Beloyarsk NPP is situated in Sverdlovsk region of Russia, in the town of Zarechny, approximately 60 km east of Ekaterinburg and close to the Ural mountain range. It is one of the oldest commercial nuclear power plants in Russia and started operations in 1964. The first 2 units constructed at the site were AMB100 and AMB200 prototype units, which were forerunners of the RBMK reactors. These 2 units were shut down in 1981 and 1989 respectively. Unit 3 is a 600MWe sodium-cooled fast breeder reactor (FBR) known as BN-600, which started operation in 1980. In addition to the electrical production, the unit produces district heating for the town of Zarechny. Unit 3 is the only unit to have been involved in the TACIS On-Site Assistance. A fourth Unit, also a sodium-cooled FBR (BN-800) has been under construction since 1987, but has suffered many delays, mainly due to the financial difficulties in Russia in the 1990s.
In the frame of the TACIS 2005 nuclear safety programme it was proposed to improve the safety of Unit 3 (BN-600) by replacing a number of the 380 V AC and 220 V DC circuit breakers. An examination of the characteristics of the existing circuit breakers had shown that the reliability was poor and that the protection devices had limited accuracy, considerable variability and strong dependence on the ambient temperature. This was a concern because the cable connections with the motor drives were designed without large margins and could easily be overloaded. Therefore, more accurate and stable protection devices were required. Following an assessment of the characteristics of existing breakers, it was decided to procure a total of around 400 new circuit breakers.
The objective of the project was the provision of new circuit breakers for 380 V AC and 220V DC circuits of the Unit 3.
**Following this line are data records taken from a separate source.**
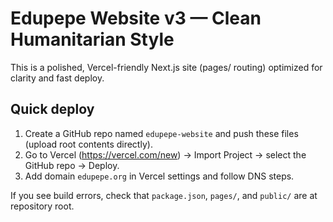 # Edupepe Website v3 — Clean Humanitarian Style

This is a polished, Vercel-friendly Next.js site (pages/ routing) optimized for clarity and fast deploy.

## Quick deploy
1. Create a GitHub repo named `edupepe-website` and push these files (upload root contents directly).
2. Go to Vercel (https://vercel.com/new) → Import Project → select the GitHub repo → Deploy.
3. Add domain `edupepe.org` in Vercel settings and follow DNS steps.

If you see build errors, check that `package.json`, `pages/`, and `public/` are at repository root.
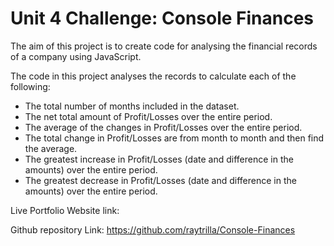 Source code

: # Unit 4 Challenge: Console Finances

The aim of this project is to create code for analysing the financial records of a company using JavaScript.

The code in this project analyses the records to calculate each of the following:

* The total number of months included in the dataset.
* The net total amount of Profit/Losses over the entire period.
* The average of the changes in Profit/Losses over the entire period.
* The total change in Profit/Losses are from month to month and then find the average.
* The greatest increase in Profit/Losses (date and difference in the amounts) over the entire period.
* The greatest decrease in Profit/Losses (date and difference in the amounts) over the entire period.

Live Portfolio Website link:

Github repository Link: https://github.com/raytrilla/Console-Finances
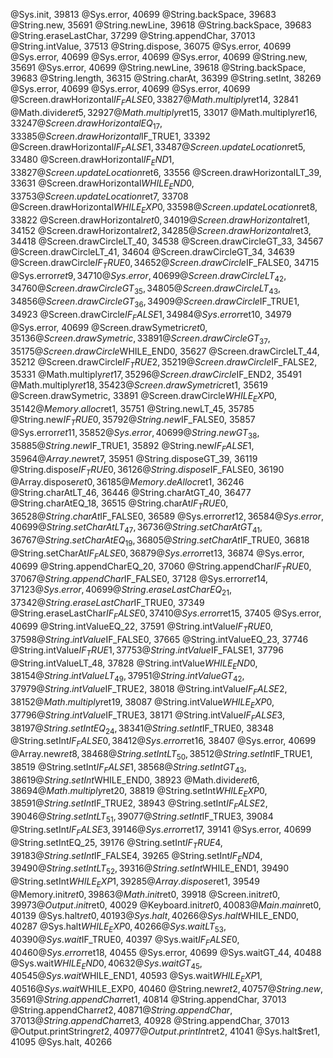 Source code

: @Sys.init, 39813
@Sys.error, 40699
@String.backSpace, 39683
@String.new, 35691
@String.newLine, 39618
@String.backSpace, 39683
@String.eraseLastChar, 37299
@String.appendChar, 37013
@String.intValue, 37513
@String.dispose, 36075
@Sys.error, 40699
@Sys.error, 40699
@Sys.error, 40699
@Sys.error, 40699
@String.new, 35691
@Sys.error, 40699
@String.newLine, 39618
@String.backSpace, 39683
@String.length, 36315
@String.charAt, 36399
@String.setInt, 38269
@Sys.error, 40699
@Sys.error, 40699
@Sys.error, 40699
@Screen.drawHorizontal$IF_FALSE0, 33827
@Math.multiply$ret14, 32841
@Math.divide$ret5, 32927
@Math.multiply$ret15, 33017
@Math.multiply$ret16, 33247
@Screen.drawHorizontalEQ_17, 33385
@Screen.drawHorizontal$IF_TRUE1, 33392
@Screen.drawHorizontal$IF_FALSE1, 33487
@Screen.updateLocation$ret5, 33480
@Screen.drawHorizontal$IF_END1, 33827
@Screen.updateLocation$ret6, 33556
@Screen.drawHorizontalLT_39, 33631
@Screen.drawHorizontal$WHILE_END0, 33753
@Screen.updateLocation$ret7, 33708
@Screen.drawHorizontal$WHILE_EXP0, 33598
@Screen.updateLocation$ret8, 33822
@Screen.drawHorizontal$ret0, 34019
@Screen.drawHorizontal$ret1, 34152
@Screen.drawHorizontal$ret2, 34285
@Screen.drawHorizontal$ret3, 34418
@Screen.drawCircleLT_40, 34538
@Screen.drawCircleGT_33, 34567
@Screen.drawCircleLT_41, 34604
@Screen.drawCircleGT_34, 34639
@Screen.drawCircle$IF_TRUE0, 34652
@Screen.drawCircle$IF_FALSE0, 34715
@Sys.error$ret9, 34710
@Sys.error, 40699
@Screen.drawCircleLT_42, 34760
@Screen.drawCircleGT_35, 34805
@Screen.drawCircleLT_43, 34856
@Screen.drawCircleGT_36, 34909
@Screen.drawCircle$IF_TRUE1, 34923
@Screen.drawCircle$IF_FALSE1, 34984
@Sys.error$ret10, 34979
@Sys.error, 40699
@Screen.drawSymetric$ret0, 35136
@Screen.drawSymetric, 33891
@Screen.drawCircleGT_37, 35175
@Screen.drawCircle$WHILE_END0, 35627
@Screen.drawCircleLT_44, 35212
@Screen.drawCircle$IF_TRUE2, 35219
@Screen.drawCircle$IF_FALSE2, 35331
@Math.multiply$ret17, 35296
@Screen.drawCircle$IF_END2, 35491
@Math.multiply$ret18, 35423
@Screen.drawSymetric$ret1, 35619
@Screen.drawSymetric, 33891
@Screen.drawCircle$WHILE_EXP0, 35142
@Memory.alloc$ret1, 35751
@String.newLT_45, 35785
@String.new$IF_TRUE0, 35792
@String.new$IF_FALSE0, 35857
@Sys.error$ret11, 35852
@Sys.error, 40699
@String.newGT_38, 35885
@String.new$IF_TRUE1, 35892
@String.new$IF_FALSE1, 35964
@Array.new$ret7, 35951
@String.disposeGT_39, 36119
@String.dispose$IF_TRUE0, 36126
@String.dispose$IF_FALSE0, 36190
@Array.dispose$ret0, 36185
@Memory.deAlloc$ret1, 36246
@String.charAtLT_46, 36446
@String.charAtGT_40, 36477
@String.charAtEQ_18, 36515
@String.charAt$IF_TRUE0, 36528
@String.charAt$IF_FALSE0, 36589
@Sys.error$ret12, 36584
@Sys.error, 40699
@String.setCharAtLT_47, 36736
@String.setCharAtGT_41, 36767
@String.setCharAtEQ_19, 36805
@String.setCharAt$IF_TRUE0, 36818
@String.setCharAt$IF_FALSE0, 36879
@Sys.error$ret13, 36874
@Sys.error, 40699
@String.appendCharEQ_20, 37060
@String.appendChar$IF_TRUE0, 37067
@String.appendChar$IF_FALSE0, 37128
@Sys.error$ret14, 37123
@Sys.error, 40699
@String.eraseLastCharEQ_21, 37342
@String.eraseLastChar$IF_TRUE0, 37349
@String.eraseLastChar$IF_FALSE0, 37410
@Sys.error$ret15, 37405
@Sys.error, 40699
@String.intValueEQ_22, 37591
@String.intValue$IF_TRUE0, 37598
@String.intValue$IF_FALSE0, 37665
@String.intValueEQ_23, 37746
@String.intValue$IF_TRUE1, 37753
@String.intValue$IF_FALSE1, 37796
@String.intValueLT_48, 37828
@String.intValue$WHILE_END0, 38154
@String.intValueLT_49, 37951
@String.intValueGT_42, 37979
@String.intValue$IF_TRUE2, 38018
@String.intValue$IF_FALSE2, 38152
@Math.multiply$ret19, 38087
@String.intValue$WHILE_EXP0, 37796
@String.intValue$IF_TRUE3, 38171
@String.intValue$IF_FALSE3, 38197
@String.setIntEQ_24, 38341
@String.setInt$IF_TRUE0, 38348
@String.setInt$IF_FALSE0, 38412
@Sys.error$ret16, 38407
@Sys.error, 40699
@Array.new$ret8, 38468
@String.setIntLT_50, 38512
@String.setInt$IF_TRUE1, 38519
@String.setInt$IF_FALSE1, 38568
@String.setIntGT_43, 38619
@String.setInt$WHILE_END0, 38923
@Math.divide$ret6, 38694
@Math.multiply$ret20, 38819
@String.setInt$WHILE_EXP0, 38591
@String.setInt$IF_TRUE2, 38943
@String.setInt$IF_FALSE2, 39046
@String.setIntLT_51, 39077
@String.setInt$IF_TRUE3, 39084
@String.setInt$IF_FALSE3, 39146
@Sys.error$ret17, 39141
@Sys.error, 40699
@String.setIntEQ_25, 39176
@String.setInt$IF_TRUE4, 39183
@String.setInt$IF_FALSE4, 39265
@String.setInt$IF_END4, 39490
@String.setIntLT_52, 39316
@String.setInt$WHILE_END1, 39490
@String.setInt$WHILE_EXP1, 39285
@Array.dispose$ret1, 39549
@Memory.init$ret0, 39863
@Math.init$ret0, 39918
@Screen.init$ret0, 39973
@Output.init$ret0, 40029
@Keyboard.init$ret0, 40083
@Main.main$ret0, 40139
@Sys.halt$ret0, 40193
@Sys.halt, 40266
@Sys.halt$WHILE_END0, 40287
@Sys.halt$WHILE_EXP0, 40266
@Sys.waitLT_53, 40390
@Sys.wait$IF_TRUE0, 40397
@Sys.wait$IF_FALSE0, 40460
@Sys.error$ret18, 40455
@Sys.error, 40699
@Sys.waitGT_44, 40488
@Sys.wait$WHILE_END0, 40632
@Sys.waitGT_45, 40545
@Sys.wait$WHILE_END1, 40593
@Sys.wait$WHILE_EXP1, 40516
@Sys.wait$WHILE_EXP0, 40460
@String.new$ret2, 40757
@String.new, 35691
@String.appendChar$ret1, 40814
@String.appendChar, 37013
@String.appendChar$ret2, 40871
@String.appendChar, 37013
@String.appendChar$ret3, 40928
@String.appendChar, 37013
@Output.printString$ret2, 40977
@Output.printInt$ret2, 41041
@Sys.halt$ret1, 41095
@Sys.halt, 40266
The 380 V – 50 Hz – 3-phase power network of the power unit is basically divided into 2 levels of switchboards, on the basis of the size of breakers:
- Power centres and
- Sub-distribution cabinets.
Power centres, connected to the 6 kV / 380 V transformers through input circuit breakers, supply motor-drives and sub-distribution cabinets through further breakers. The breakers are installed on retractable racks. Within the sub-distribution cabinets, further breakers are installed in a fixed arrangement.
A number of circuit breakers installed in 220 V DC sub-distribution cabinets were also selected for replacement.
The scope of supply comprised:
- 12 retractable input circuit breakers (1500 A) to be installed in existing 380 V power centres;
- 217 retractable circuit breakers (ranging from 120 A – 500 A) to be installed in existing 380 V power centres;
- 112 fixed circuit breakers (ranging from 15 A – 100 A) to be installed in existing 380 V sub-distribution cabinets (named 'PR');
- 53 fixed circuit breakers (50 A) to be installed in existing 380 V sub-distribution cabinets (named 'RTZO');
- 12 x 1000 A and 3 x 100 A fixed DC circuit breakers to be installed in the existing 220 V DC sub-distribution cabinets;
- 2 complete sets of special tools, instruments and devices required for installation, operation and maintenance of the breakers;
- Spare parts;
- Software for the sort-circuit current calculation.
The rated currents of the breakers specified above (and in the contract) were the nominal values related to the existing breakers. The contractor was required to determine the actual required rated currents of the new breakers based on calculations of the overload and short circuit currents in normal and emergency conditions. The contractor was also required to perform a 'selectivity study' in order to optimise, through the new trip devices of the breakers, the selectivity of the protections of the power circuits taking into account the cable current ratings. The requirements were that:
- the trip of release devices should be selected in such a way as to protect cables, in each plant condition, from the beginning to the end of the connections, from high temperatures in short circuit and overload faults;
- the trip of release devices should be selected in such a way as to obtain a relevant selectivity in breaking the supply of the various loads, motor drives, switchboards and sub-distribution cabinets;
The scope of supply also included documentation; design; calculations; manufacture; testing; delivery; certification; support to licensing; training of End User personnel and supervision of installation, site testing and commissioning.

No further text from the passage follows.